BEGIN
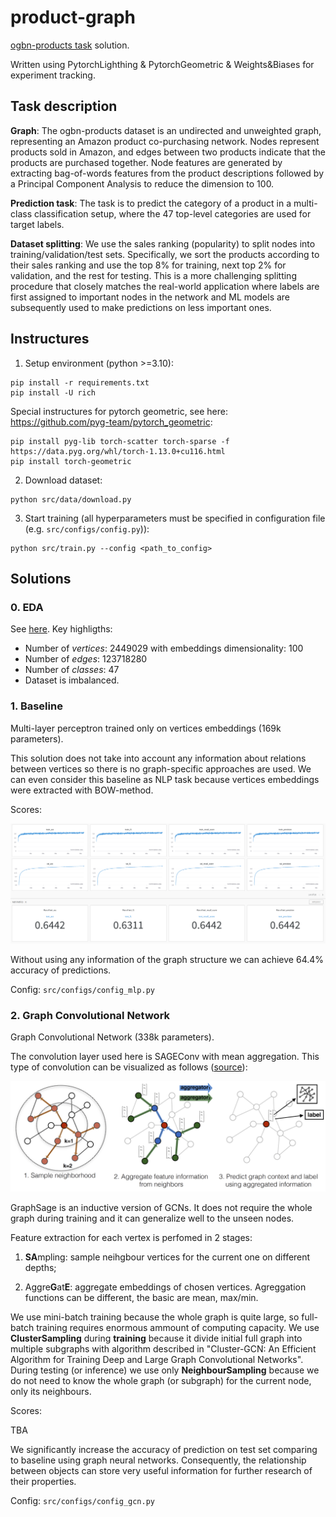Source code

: # product-graph


[ogbn-products task](https://ogb.stanford.edu/docs/nodeprop/#ogbn-products) solution.

Written using PytorchLighthing & PytorchGeometric & Weights&Biases for experiment tracking.



## Task description

**Graph**: The ogbn-products dataset is an undirected and unweighted graph, representing an Amazon product co-purchasing network. Nodes represent products sold in Amazon, and edges between two products indicate that the products are purchased together. Node features are generated by extracting bag-of-words features from the product descriptions followed by a Principal Component Analysis to reduce the dimension to 100.

**Prediction task**: The task is to predict the category of a product in a multi-class classification setup, where the 47 top-level categories are used for target labels.

**Dataset splitting**: We use the sales ranking (popularity) to split nodes into training/validation/test sets. Specifically, we sort the products according to their sales ranking and use the top 8% for training, next top 2% for validation, and the rest for testing. This is a more challenging splitting procedure that closely matches the real-world application where labels are first assigned to important nodes in the network and ML models are subsequently used to make predictions on less important ones.


## Instructures

1. Setup environment (python >=3.10):

```
pip install -r requirements.txt
pip install -U rich

```

Special instructures for pytorch geometric, see here: https://github.com/pyg-team/pytorch_geometric:
```
pip install pyg-lib torch-scatter torch-sparse -f https://data.pyg.org/whl/torch-1.13.0+cu116.html
pip install torch-geometric

```

2. Download dataset:

```
python src/data/download.py
```

3. Start training (all hyperparameters must be specified in configuration file (e.g. `src/configs/config.py`)):

```
python src/train.py --config <path_to_config>
```


## **Solutions**

### 0. **EDA**

See [here](notebooks/eda.ipynb). Key highligths: 

- Number of *vertices*: 2449029 with embeddings dimensionality: 100
- Number of *edges*: 123718280
- Number of *classes*: 47
- Dataset is imbalanced.


### 1. **Baseline**

Multi-layer perceptron trained only on vertices embeddings (169k parameters).

This solution does not take into account any information about relations between vertices so there is no graph-specific approaches are used. We can even consider this baseline as NLP task because vertices embeddings were extracted with BOW-method.

Scores:

![mlp_metrics](images/mlp-metrics.png)

Without using any information of the graph structure we can achieve 64.4% accuracy of predictions.

Config: `src/configs/config_mlp.py`


### 2. **Graph Convolutional Network**

Graph Convolutional Network (338k parameters). 

The convolution layer used here is SAGEConv with mean aggregation. This type of convolution can be visualized as follows ([source](https://snap.stanford.edu/graphsage/)):

![sage](images/sample_and_agg.png)

GraphSage is an inductive version of GCNs. It does not require the whole graph during training and it can generalize well to the unseen nodes.

Feature extraction for each vertex is perfomed in 2 stages: 

1. **SA**mpling: sample neihgbour vertices for the current one on different depths;

2. Aggre**G**at**E**: aggregate embeddings of chosen vertices. Agreggation functions can be different, the basic are mean, max/min.

We use mini-batch training because the whole graph is quite large, so full-batch training requires enormous ammount of computing capacity. We use **ClusterSampling** during **training** because it divide initial full graph into multiple subgraphs with algorithm described in "Cluster-GCN: An Efficient Algorithm for Training Deep and Large Graph Convolutional Networks". During testing (or inference) we use only **NeighbourSampling** because we do not need to know the whole graph (or subgraph) for the current node, only its neighbours.

Scores:

TBA

We significantly increase the accuracy of prediction on test set comparing to baseline using graph neural networks. Consequently, the relationship between objects can store very useful information for further research of their properties. 


Config: `src/configs/config_gcn.py`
END
> What the task requires
Transcribe the opening line of the listing above, please, and every line after it through the line with "## Task description", word for word, without pictures.

> Expected answer
Source code

: # product-graph


[ogbn-products task](https://ogb.stanford.edu/docs/nodeprop/#ogbn-products) solution.

Written using PytorchLighthing & PytorchGeometric & Weights&Biases for experiment tracking.



## Task description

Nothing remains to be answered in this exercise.